In the entries below, the lines from the one with "rule (fixes [#995](https://github.com/eslint/eslint/issues/995))" through the one with "Fix: Corrects configs" are to be copied exactly; both ends count.

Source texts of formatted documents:
++++++++++

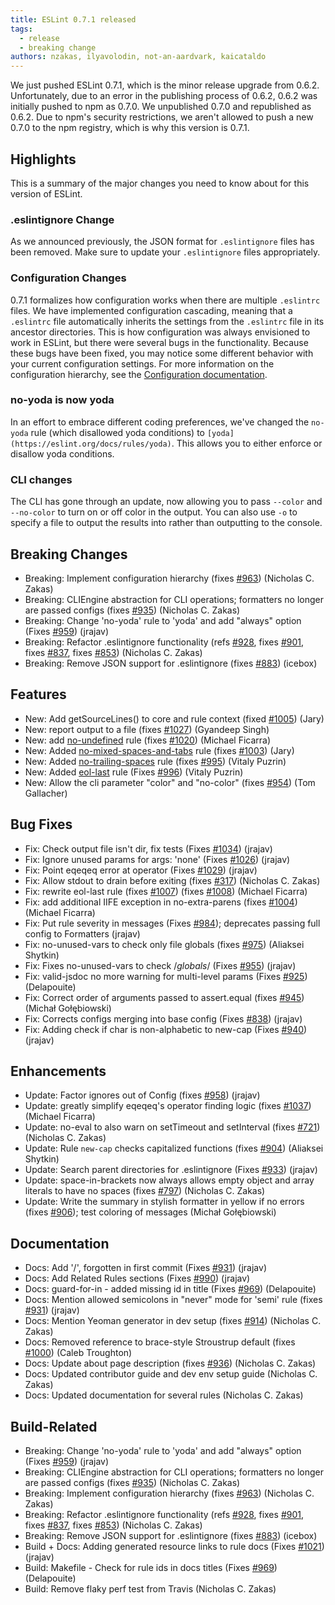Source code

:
 ```yaml
---
title: ESLint 0.7.1 released
tags:
  - release
  - breaking change
authors: nzakas, ilyavolodin, not-an-aardvark, kaicataldo
---
```


We just pushed ESLint 0.7.1, which is the minor release upgrade from 0.6.2. Unfortunately, due to an error in the publishing process of 0.6.2, 0.6.2 was initially pushed to npm as 0.7.0. We unpublished 0.7.0 and republished as 0.6.2. Due to npm's security restrictions, we aren't allowed to push a new 0.7.0 to the npm registry, which is why this version is 0.7.1.

## Highlights

This is a summary of the major changes you need to know about for this version of ESLint.

### .eslintignore Change

As we announced previously, the JSON format for `.eslintignore` files has been removed. Make sure to update your `.eslintignore` files appropriately.

### Configuration Changes

0.7.1 formalizes how configuration works when there are multiple `.eslintrc` files. We have implemented configuration cascading, meaning that a `.eslintrc` file automatically inherits the settings from the `.eslintrc` file in its ancestor directories. This is how configuration was always envisioned to work in ESLint, but there were several bugs in the functionality. Because these bugs have been fixed, you may notice some different behavior with your current configuration settings. For more information on the configuration hierarchy, see the [Configuration documentation](https://eslint.org/docs/user-guide/configuring).

### no-yoda is now yoda

In an effort to embrace different coding preferences, we've changed the `no-yoda` rule (which disallowed yoda conditions) to `[yoda](https://eslint.org/docs/rules/yoda)`. This allows you to either enforce or disallow yoda conditions.

### CLI changes

The CLI has gone through an update, now allowing you to pass `--color` and `--no-color` to turn on or off color in the output. You can also use `-o` to specify a file to output the results into rather than outputting to the console.

## Breaking Changes

* Breaking: Implement configuration hierarchy (fixes [#963](https://github.com/eslint/eslint/issues/963)) (Nicholas C. Zakas)
* Breaking: CLIEngine abstraction for CLI operations; formatters no longer are passed configs (fixes [#935](https://github.com/eslint/eslint/issues/935)) (Nicholas C. Zakas)
* Breaking: Change 'no-yoda' rule to 'yoda' and add "always" option (Fixes [#959](https://github.com/eslint/eslint/issues/959)) (jrajav)
* Breaking: Refactor .eslintignore functionality (refs [#928](https://github.com/eslint/eslint/issues/928), fixes [#901](https://github.com/eslint/eslint/issues/901), fixes [#837](https://github.com/eslint/eslint/issues/837), fixes [#853](https://github.com/eslint/eslint/issues/853)) (Nicholas C. Zakas)
* Breaking: Remove JSON support for .eslintignore (fixes [#883](https://github.com/eslint/eslint/issues/883)) (icebox)

## Features

* New: Add getSourceLines() to core and rule context (fixed [#1005](https://github.com/eslint/eslint/issues/1005)) (Jary)
* New: report output to a file (fixes [#1027](https://github.com/eslint/eslint/issues/1027)) (Gyandeep Singh)
* New: add [no-undefined](https://eslint.org/docs/rules/no-undefined) rule (fixes [#1020](https://github.com/eslint/eslint/issues/1020)) (Michael Ficarra)
* New: Added [no-mixed-spaces-and-tabs](https://eslint.org/docs/rules/no-mixed-spaces-and-tabs) rule (fixes [#1003](https://github.com/eslint/eslint/issues/1003)) (Jary)
* New: Added [no-trailing-spaces](https://eslint.org/docs/rules/no-trailing-spaces) rule (fixes [#995](https://github.com/eslint/eslint/issues/995)) (Vitaly Puzrin)
* New: Added [eol-last](https://eslint.org/docs/rules/eol-last) rule (Fixes [#996](https://github.com/eslint/eslint/issues/996)) (Vitaly Puzrin)
* New: Allow the cli parameter "color" and "no-color" (fixes [#954](https://github.com/eslint/eslint/issues/954)) (Tom Gallacher)

## Bug Fixes

* Fix: Check output file isn't dir, fix tests (Fixes [#1034](https://github.com/eslint/eslint/issues/1034)) (jrajav)
* Fix: Ignore unused params for args: 'none' (Fixes [#1026](https://github.com/eslint/eslint/issues/1026)) (jrajav)
* Fix: Point eqeqeq error at operator (Fixes [#1029](https://github.com/eslint/eslint/issues/1029)) (jrajav)
* Fix: Allow stdout to drain before exiting (fixes [#317](https://github.com/eslint/eslint/issues/317)) (Nicholas C. Zakas)
* Fix: rewrite eol-last rule (fixes [#1007](https://github.com/eslint/eslint/issues/1007)) (fixes [#1008](https://github.com/eslint/eslint/issues/1008)) (Michael Ficarra)
* Fix: add additional IIFE exception in no-extra-parens (fixes [#1004](https://github.com/eslint/eslint/issues/1004)) (Michael Ficarra)
* Fix: Put rule severity in messages (Fixes [#984](https://github.com/eslint/eslint/issues/984)); deprecates passing full config to Formatters (jrajav)
* Fix: no-unused-vars to check only file globals (fixes [#975](https://github.com/eslint/eslint/issues/975)) (Aliaksei Shytkin)
* Fix: Fixes no-unused-vars to check /*globals*/ (Fixes [#955](https://github.com/eslint/eslint/issues/955)) (jrajav)
* Fix: valid-jsdoc no more warning for multi-level params (Fixes [#925](https://github.com/eslint/eslint/issues/925)) (Delapouite)
* Fix: Correct order of arguments passed to assert.equal (fixes [#945](https://github.com/eslint/eslint/issues/945)) (Michał Gołębiowski)
* Fix: Corrects configs merging into base config (Fixes [#838](https://github.com/eslint/eslint/issues/838)) (jrajav)
* Fix: Adding check if char is non-alphabetic to new-cap (Fixes [#940](https://github.com/eslint/eslint/issues/940)) (jrajav)

## Enhancements

* Update: Factor ignores out of Config (fixes [#958](https://github.com/eslint/eslint/issues/958)) (jrajav)
* Update: greatly simplify eqeqeq's operator finding logic (fixes [#1037](https://github.com/eslint/eslint/issues/1037)) (Michael Ficarra)
* Update: no-eval to also warn on setTimeout and setInterval (fixes [#721](https://github.com/eslint/eslint/issues/721)) (Nicholas C. Zakas)
* Update: Rule `new-cap` checks capitalized functions (fixes [#904](https://github.com/eslint/eslint/issues/904)) (Aliaksei Shytkin)
* Update: Search parent directories for .eslintignore (Fixes [#933](https://github.com/eslint/eslint/issues/933)) (jrajav)
* Update: space-in-brackets now always allows empty object and array literals to have no spaces (fixes [#797](https://github.com/eslint/eslint/issues/797)) (Nicholas C. Zakas)
* Update: Write the summary in stylish formatter in yellow if no errors (fixes [#906](https://github.com/eslint/eslint/issues/906)); test coloring of messages (Michał Gołębiowski)

## Documentation

* Docs: Add '/', forgotten in first commit (Fixes [#931](https://github.com/eslint/eslint/issues/931)) (jrajav)
* Docs: Add Related Rules sections (Fixes [#990](https://github.com/eslint/eslint/issues/990)) (jrajav)
* Docs: guard-for-in - added missing id in title (Fixes [#969](https://github.com/eslint/eslint/issues/969)) (Delapouite)
* Docs: Mention allowed semicolons in "never" mode for 'semi' rule (fixes [#931](https://github.com/eslint/eslint/issues/931)) (jrajav)
* Docs: Mention Yeoman generator in dev setup (fixes [#914](https://github.com/eslint/eslint/issues/914)) (Nicholas C. Zakas)
* Docs: Removed reference to brace-style Stroustrup default (fixes [#1000](https://github.com/eslint/eslint/issues/1000)) (Caleb Troughton)
* Docs: Update about page description (fixes [#936](https://github.com/eslint/eslint/issues/936)) (Nicholas C. Zakas)
* Docs: Updated contributor guide and dev env setup guide (Nicholas C. Zakas)
* Docs: Updated documentation for several rules (Nicholas C. Zakas)

## Build-Related

* Breaking: Change 'no-yoda' rule to 'yoda' and add "always" option (Fixes [#959](https://github.com/eslint/eslint/issues/959)) (jrajav)
* Breaking: CLIEngine abstraction for CLI operations; formatters no longer are passed configs (fixes [#935](https://github.com/eslint/eslint/issues/935)) (Nicholas C. Zakas)
* Breaking: Implement configuration hierarchy (fixes [#963](https://github.com/eslint/eslint/issues/963)) (Nicholas C. Zakas)
* Breaking: Refactor .eslintignore functionality (refs [#928](https://github.com/eslint/eslint/issues/928), fixes [#901](https://github.com/eslint/eslint/issues/901), fixes [#837](https://github.com/eslint/eslint/issues/837), fixes [#853](https://github.com/eslint/eslint/issues/853)) (Nicholas C. Zakas)
* Breaking: Remove JSON support for .eslintignore (fixes [#883](https://github.com/eslint/eslint/issues/883)) (icebox)
* Build + Docs: Adding generated resource links to rule docs (Fixes [#1021](https://github.com/eslint/eslint/issues/1021)) (jrajav)
* Build: Makefile - Check for rule ids in docs titles (Fixes [#969](https://github.com/eslint/eslint/issues/969)) (Delapouite)
* Build: Remove flaky perf test from Travis (Nicholas C. Zakas)
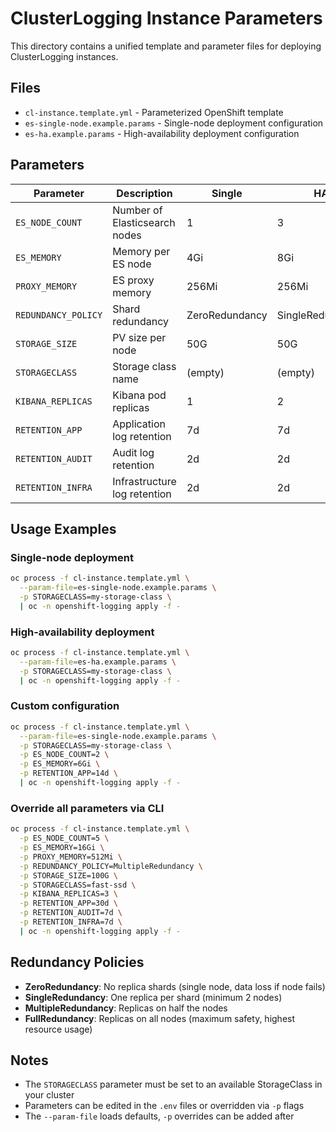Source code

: # ClusterLogging Instance Parameters

This directory contains a unified template and parameter files for deploying ClusterLogging instances.

## Files

- `cl-instance.template.yml` - Parameterized OpenShift template
- `es-single-node.example.params` - Single-node deployment configuration
- `es-ha.example.params` - High-availability deployment configuration

## Parameters

| Parameter | Description | Single | HA |
|-----------|-------------|--------|-----|
| `ES_NODE_COUNT` | Number of Elasticsearch nodes | 1 | 3 |
| `ES_MEMORY` | Memory per ES node | 4Gi | 8Gi |
| `PROXY_MEMORY` | ES proxy memory | 256Mi | 256Mi |
| `REDUNDANCY_POLICY` | Shard redundancy | ZeroRedundancy | SingleRedundancy |
| `STORAGE_SIZE` | PV size per node | 50G | 50G |
| `STORAGECLASS` | Storage class name | (empty) | (empty) |
| `KIBANA_REPLICAS` | Kibana pod replicas | 1 | 2 |
| `RETENTION_APP` | Application log retention | 7d | 7d |
| `RETENTION_AUDIT` | Audit log retention | 2d | 2d |
| `RETENTION_INFRA` | Infrastructure log retention | 2d | 2d |

## Usage Examples

### Single-node deployment
```bash
oc process -f cl-instance.template.yml \
  --param-file=es-single-node.example.params \
  -p STORAGECLASS=my-storage-class \
  | oc -n openshift-logging apply -f -
```

### High-availability deployment
```bash
oc process -f cl-instance.template.yml \
  --param-file=es-ha.example.params \
  -p STORAGECLASS=my-storage-class \
  | oc -n openshift-logging apply -f -
```

### Custom configuration
```bash
oc process -f cl-instance.template.yml \
  --param-file=es-single-node.example.params \
  -p STORAGECLASS=my-storage-class \
  -p ES_NODE_COUNT=2 \
  -p ES_MEMORY=6Gi \
  -p RETENTION_APP=14d \
  | oc -n openshift-logging apply -f -
```

### Override all parameters via CLI
```bash
oc process -f cl-instance.template.yml \
  -p ES_NODE_COUNT=5 \
  -p ES_MEMORY=16Gi \
  -p PROXY_MEMORY=512Mi \
  -p REDUNDANCY_POLICY=MultipleRedundancy \
  -p STORAGE_SIZE=100G \
  -p STORAGECLASS=fast-ssd \
  -p KIBANA_REPLICAS=3 \
  -p RETENTION_APP=30d \
  -p RETENTION_AUDIT=7d \
  -p RETENTION_INFRA=7d \
  | oc -n openshift-logging apply -f -
```

## Redundancy Policies

- **ZeroRedundancy**: No replica shards (single node, data loss if node fails)
- **SingleRedundancy**: One replica per shard (minimum 2 nodes)
- **MultipleRedundancy**: Replicas on half the nodes
- **FullRedundancy**: Replicas on all nodes (maximum safety, highest resource usage)

## Notes

- The `STORAGECLASS` parameter must be set to an available StorageClass in your cluster
- Parameters can be edited in the `.env` files or overridden via `-p` flags
- The `--param-file` loads defaults, `-p` overrides can be added after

++++++++++

| SOLUTION |
* New: Added [no-trailing-spaces](https://eslint.org/docs/rules/no-trailing-spaces) rule (fixes [#995](https://github.com/eslint/eslint/issues/995)) (Vitaly Puzrin)
* New: Added [eol-last](https://eslint.org/docs/rules/eol-last) rule (Fixes [#996](https://github.com/eslint/eslint/issues/996)) (Vitaly Puzrin)
* New: Allow the cli parameter "color" and "no-color" (fixes [#954](https://github.com/eslint/eslint/issues/954)) (Tom Gallacher)

## Bug Fixes

* Fix: Check output file isn't dir, fix tests (Fixes [#1034](https://github.com/eslint/eslint/issues/1034)) (jrajav)
* Fix: Ignore unused params for args: 'none' (Fixes [#1026](https://github.com/eslint/eslint/issues/1026)) (jrajav)
* Fix: Point eqeqeq error at operator (Fixes [#1029](https://github.com/eslint/eslint/issues/1029)) (jrajav)
* Fix: Allow stdout to drain before exiting (fixes [#317](https://github.com/eslint/eslint/issues/317)) (Nicholas C. Zakas)
* Fix: rewrite eol-last rule (fixes [#1007](https://github.com/eslint/eslint/issues/1007)) (fixes [#1008](https://github.com/eslint/eslint/issues/1008)) (Michael Ficarra)
* Fix: add additional IIFE exception in no-extra-parens (fixes [#1004](https://github.com/eslint/eslint/issues/1004)) (Michael Ficarra)
* Fix: Put rule severity in messages (Fixes [#984](https://github.com/eslint/eslint/issues/984)); deprecates passing full config to Formatters (jrajav)
* Fix: no-unused-vars to check only file globals (fixes [#975](https://github.com/eslint/eslint/issues/975)) (Aliaksei Shytkin)
* Fix: Fixes no-unused-vars to check /*globals*/ (Fixes [#955](https://github.com/eslint/eslint/issues/955)) (jrajav)
* Fix: valid-jsdoc no more warning for multi-level params (Fixes [#925](https://github.com/eslint/eslint/issues/925)) (Delapouite)
* Fix: Correct order of arguments passed to assert.equal (fixes [#945](https://github.com/eslint/eslint/issues/945)) (Michał Gołębiowski)
* Fix: Corrects configs merging into base config (Fixes [#838](https://github.com/eslint/eslint/issues/838)) (jrajav)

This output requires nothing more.